[Data items]
####
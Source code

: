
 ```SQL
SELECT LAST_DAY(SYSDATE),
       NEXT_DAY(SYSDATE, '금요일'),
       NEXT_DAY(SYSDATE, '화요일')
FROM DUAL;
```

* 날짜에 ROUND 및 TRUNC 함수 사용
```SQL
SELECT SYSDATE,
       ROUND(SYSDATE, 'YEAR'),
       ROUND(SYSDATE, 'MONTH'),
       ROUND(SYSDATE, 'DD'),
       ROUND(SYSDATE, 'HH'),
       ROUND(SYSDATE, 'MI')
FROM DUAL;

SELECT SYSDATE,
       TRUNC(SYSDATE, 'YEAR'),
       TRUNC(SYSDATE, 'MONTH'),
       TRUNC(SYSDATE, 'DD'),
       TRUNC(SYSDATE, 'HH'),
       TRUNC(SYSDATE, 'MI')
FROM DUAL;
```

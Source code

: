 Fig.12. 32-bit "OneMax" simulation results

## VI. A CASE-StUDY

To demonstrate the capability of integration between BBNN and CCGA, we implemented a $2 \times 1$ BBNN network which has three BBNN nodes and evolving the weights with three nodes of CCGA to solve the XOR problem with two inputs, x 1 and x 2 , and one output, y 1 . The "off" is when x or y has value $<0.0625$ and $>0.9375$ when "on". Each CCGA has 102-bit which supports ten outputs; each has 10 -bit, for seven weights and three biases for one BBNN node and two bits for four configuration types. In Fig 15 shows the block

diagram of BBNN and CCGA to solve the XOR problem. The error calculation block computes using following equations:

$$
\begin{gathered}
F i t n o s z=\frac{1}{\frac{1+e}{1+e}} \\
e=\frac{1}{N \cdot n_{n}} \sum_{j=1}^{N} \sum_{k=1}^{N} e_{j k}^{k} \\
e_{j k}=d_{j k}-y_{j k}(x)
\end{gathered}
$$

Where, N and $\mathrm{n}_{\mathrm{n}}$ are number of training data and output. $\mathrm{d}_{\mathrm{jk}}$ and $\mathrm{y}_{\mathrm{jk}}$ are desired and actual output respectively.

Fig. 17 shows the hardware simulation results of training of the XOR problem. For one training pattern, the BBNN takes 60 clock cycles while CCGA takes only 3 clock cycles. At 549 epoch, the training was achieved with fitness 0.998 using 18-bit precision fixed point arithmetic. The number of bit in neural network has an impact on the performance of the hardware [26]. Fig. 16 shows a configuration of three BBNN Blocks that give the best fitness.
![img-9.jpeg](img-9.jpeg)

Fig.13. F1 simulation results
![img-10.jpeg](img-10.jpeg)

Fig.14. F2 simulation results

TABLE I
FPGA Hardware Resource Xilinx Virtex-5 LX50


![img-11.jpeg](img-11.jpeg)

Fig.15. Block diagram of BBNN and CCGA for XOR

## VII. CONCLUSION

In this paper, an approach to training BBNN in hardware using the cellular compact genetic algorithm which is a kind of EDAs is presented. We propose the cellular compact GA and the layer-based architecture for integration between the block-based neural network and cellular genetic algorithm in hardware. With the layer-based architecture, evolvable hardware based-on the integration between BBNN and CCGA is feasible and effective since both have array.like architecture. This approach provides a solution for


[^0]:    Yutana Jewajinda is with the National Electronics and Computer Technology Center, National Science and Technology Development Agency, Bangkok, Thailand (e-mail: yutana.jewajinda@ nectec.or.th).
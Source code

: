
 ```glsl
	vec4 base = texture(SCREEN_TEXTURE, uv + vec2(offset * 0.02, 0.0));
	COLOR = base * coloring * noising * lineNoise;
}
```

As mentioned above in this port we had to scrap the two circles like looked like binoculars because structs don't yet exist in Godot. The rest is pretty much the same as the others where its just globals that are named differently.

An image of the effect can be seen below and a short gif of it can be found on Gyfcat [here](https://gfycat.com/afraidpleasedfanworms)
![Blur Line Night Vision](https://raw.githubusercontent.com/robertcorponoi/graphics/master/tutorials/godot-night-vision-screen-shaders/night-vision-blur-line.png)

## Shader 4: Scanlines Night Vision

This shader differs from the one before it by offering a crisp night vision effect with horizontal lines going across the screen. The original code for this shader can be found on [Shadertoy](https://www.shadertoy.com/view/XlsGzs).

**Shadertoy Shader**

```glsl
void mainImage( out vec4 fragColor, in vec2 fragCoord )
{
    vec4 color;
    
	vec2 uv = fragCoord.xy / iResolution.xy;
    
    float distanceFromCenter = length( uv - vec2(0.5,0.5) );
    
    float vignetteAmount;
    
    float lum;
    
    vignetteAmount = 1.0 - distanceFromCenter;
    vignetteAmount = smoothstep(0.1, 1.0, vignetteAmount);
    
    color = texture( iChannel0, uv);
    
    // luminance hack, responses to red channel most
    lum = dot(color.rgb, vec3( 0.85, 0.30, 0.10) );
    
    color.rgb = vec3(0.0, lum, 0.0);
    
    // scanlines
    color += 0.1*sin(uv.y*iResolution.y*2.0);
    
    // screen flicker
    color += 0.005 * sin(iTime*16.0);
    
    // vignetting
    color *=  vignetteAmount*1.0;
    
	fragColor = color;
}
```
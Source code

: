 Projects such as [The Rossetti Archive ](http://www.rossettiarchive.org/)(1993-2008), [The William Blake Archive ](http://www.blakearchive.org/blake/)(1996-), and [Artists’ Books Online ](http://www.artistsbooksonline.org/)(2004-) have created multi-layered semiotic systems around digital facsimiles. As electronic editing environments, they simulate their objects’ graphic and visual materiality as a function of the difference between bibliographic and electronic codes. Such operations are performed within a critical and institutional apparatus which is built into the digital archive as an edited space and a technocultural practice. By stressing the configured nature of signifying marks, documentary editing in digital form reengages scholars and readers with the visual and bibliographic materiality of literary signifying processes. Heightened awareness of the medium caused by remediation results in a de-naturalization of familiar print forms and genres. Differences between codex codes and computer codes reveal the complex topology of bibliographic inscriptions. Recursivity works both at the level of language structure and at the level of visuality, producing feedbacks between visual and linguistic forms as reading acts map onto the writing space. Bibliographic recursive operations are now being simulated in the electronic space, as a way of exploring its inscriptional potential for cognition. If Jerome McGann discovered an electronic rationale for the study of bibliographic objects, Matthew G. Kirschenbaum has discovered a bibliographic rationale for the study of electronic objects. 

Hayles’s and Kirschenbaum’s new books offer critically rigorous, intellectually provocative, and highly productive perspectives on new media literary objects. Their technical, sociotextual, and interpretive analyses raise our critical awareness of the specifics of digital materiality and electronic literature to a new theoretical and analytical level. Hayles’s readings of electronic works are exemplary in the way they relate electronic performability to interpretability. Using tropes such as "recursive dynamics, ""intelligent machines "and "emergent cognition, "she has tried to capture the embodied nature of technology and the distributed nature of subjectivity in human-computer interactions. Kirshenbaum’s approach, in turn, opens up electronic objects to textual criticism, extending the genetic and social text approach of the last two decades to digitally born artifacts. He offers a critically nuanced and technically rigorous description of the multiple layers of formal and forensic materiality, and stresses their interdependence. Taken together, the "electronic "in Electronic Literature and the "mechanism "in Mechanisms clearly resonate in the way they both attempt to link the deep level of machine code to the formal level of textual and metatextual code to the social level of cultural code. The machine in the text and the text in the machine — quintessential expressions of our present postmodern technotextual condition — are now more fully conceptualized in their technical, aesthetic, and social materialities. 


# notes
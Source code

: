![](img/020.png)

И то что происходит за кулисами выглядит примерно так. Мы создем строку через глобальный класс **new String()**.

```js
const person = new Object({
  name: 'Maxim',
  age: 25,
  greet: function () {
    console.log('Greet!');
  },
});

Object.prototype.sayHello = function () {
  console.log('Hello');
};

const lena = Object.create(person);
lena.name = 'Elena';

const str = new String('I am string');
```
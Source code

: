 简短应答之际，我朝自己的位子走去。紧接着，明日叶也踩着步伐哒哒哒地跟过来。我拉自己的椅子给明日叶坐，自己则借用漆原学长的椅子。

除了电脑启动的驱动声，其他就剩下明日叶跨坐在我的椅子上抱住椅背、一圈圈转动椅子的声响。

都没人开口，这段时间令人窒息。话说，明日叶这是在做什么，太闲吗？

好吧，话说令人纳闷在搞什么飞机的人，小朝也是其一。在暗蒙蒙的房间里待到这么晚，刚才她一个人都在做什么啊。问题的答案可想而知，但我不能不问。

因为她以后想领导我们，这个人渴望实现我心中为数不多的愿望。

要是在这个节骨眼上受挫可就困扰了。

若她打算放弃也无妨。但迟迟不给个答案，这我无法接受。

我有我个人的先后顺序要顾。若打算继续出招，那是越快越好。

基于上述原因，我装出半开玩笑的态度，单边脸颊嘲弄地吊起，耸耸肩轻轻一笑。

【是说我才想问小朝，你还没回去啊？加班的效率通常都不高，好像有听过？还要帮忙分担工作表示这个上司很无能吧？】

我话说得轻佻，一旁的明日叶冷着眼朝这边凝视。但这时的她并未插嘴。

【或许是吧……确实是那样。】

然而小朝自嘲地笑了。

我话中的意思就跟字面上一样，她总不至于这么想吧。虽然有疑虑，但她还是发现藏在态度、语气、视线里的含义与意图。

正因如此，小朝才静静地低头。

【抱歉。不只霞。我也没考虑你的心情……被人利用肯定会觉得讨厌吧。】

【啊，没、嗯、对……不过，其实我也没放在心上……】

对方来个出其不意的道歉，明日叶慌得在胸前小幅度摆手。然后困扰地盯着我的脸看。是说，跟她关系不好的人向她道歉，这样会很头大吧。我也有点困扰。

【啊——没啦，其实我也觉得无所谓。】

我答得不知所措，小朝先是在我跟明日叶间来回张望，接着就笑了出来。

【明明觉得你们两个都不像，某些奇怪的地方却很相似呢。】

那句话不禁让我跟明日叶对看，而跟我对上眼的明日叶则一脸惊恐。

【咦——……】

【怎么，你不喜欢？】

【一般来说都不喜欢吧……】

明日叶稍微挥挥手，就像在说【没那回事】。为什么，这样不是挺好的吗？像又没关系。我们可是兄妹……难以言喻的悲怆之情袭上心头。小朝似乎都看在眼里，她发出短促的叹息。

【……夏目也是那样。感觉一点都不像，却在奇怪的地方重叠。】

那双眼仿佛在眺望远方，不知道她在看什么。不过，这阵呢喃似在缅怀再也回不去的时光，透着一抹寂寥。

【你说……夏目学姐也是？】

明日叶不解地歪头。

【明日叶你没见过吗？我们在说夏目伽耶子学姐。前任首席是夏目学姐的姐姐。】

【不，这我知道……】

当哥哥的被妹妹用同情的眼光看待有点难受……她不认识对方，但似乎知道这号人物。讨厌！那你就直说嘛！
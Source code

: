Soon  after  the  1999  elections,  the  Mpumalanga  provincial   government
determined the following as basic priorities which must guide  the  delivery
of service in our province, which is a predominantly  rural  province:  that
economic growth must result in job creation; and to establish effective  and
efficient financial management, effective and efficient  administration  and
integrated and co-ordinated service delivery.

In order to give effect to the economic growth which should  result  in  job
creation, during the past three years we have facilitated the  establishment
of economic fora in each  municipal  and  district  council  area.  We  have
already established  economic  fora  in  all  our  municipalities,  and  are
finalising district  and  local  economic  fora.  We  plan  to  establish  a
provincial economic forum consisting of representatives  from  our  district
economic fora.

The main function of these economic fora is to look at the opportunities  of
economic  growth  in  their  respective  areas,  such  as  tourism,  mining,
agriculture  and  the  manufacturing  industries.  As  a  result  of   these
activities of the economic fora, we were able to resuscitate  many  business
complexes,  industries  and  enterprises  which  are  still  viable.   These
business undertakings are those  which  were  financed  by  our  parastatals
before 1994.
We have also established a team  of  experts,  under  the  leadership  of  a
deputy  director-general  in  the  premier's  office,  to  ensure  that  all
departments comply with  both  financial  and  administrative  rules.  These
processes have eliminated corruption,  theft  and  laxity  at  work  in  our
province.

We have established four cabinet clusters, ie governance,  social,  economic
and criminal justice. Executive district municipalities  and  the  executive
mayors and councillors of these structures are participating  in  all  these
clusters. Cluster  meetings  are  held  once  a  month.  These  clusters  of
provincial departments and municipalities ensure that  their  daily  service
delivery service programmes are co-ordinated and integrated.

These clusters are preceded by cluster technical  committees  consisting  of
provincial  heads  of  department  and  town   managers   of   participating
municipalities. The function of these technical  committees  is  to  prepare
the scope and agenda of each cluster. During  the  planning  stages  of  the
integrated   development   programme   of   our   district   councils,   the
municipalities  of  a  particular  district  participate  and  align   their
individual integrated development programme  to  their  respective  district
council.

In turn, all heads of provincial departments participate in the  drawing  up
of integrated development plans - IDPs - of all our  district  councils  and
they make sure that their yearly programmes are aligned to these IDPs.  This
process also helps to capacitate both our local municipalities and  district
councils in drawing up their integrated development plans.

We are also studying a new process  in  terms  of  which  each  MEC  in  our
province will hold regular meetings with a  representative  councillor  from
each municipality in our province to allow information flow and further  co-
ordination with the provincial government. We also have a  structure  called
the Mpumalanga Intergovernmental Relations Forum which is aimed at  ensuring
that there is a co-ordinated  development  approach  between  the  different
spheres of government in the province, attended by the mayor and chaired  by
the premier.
####
Problem statement » Quote every line of the records above, from the first down to the one holding "## VI. A CASE-StUDY", exactly as written.

Answer area »
Source code

:
 ```SQL
SELECT LAST_DAY(SYSDATE),
       NEXT_DAY(SYSDATE, '금요일'),
       NEXT_DAY(SYSDATE, '화요일')
FROM DUAL;
```

* 날짜에 ROUND 및 TRUNC 함수 사용
```SQL
SELECT SYSDATE,
       ROUND(SYSDATE, 'YEAR'),
       ROUND(SYSDATE, 'MONTH'),
       ROUND(SYSDATE, 'DD'),
       ROUND(SYSDATE, 'HH'),
       ROUND(SYSDATE, 'MI')
FROM DUAL;

SELECT SYSDATE,
       TRUNC(SYSDATE, 'YEAR'),
       TRUNC(SYSDATE, 'MONTH'),
       TRUNC(SYSDATE, 'DD'),
       TRUNC(SYSDATE, 'HH'),
       TRUNC(SYSDATE, 'MI')
FROM DUAL;
```

Source code

: Fig.12. 32-bit "OneMax" simulation results

## VI. A CASE-StUDY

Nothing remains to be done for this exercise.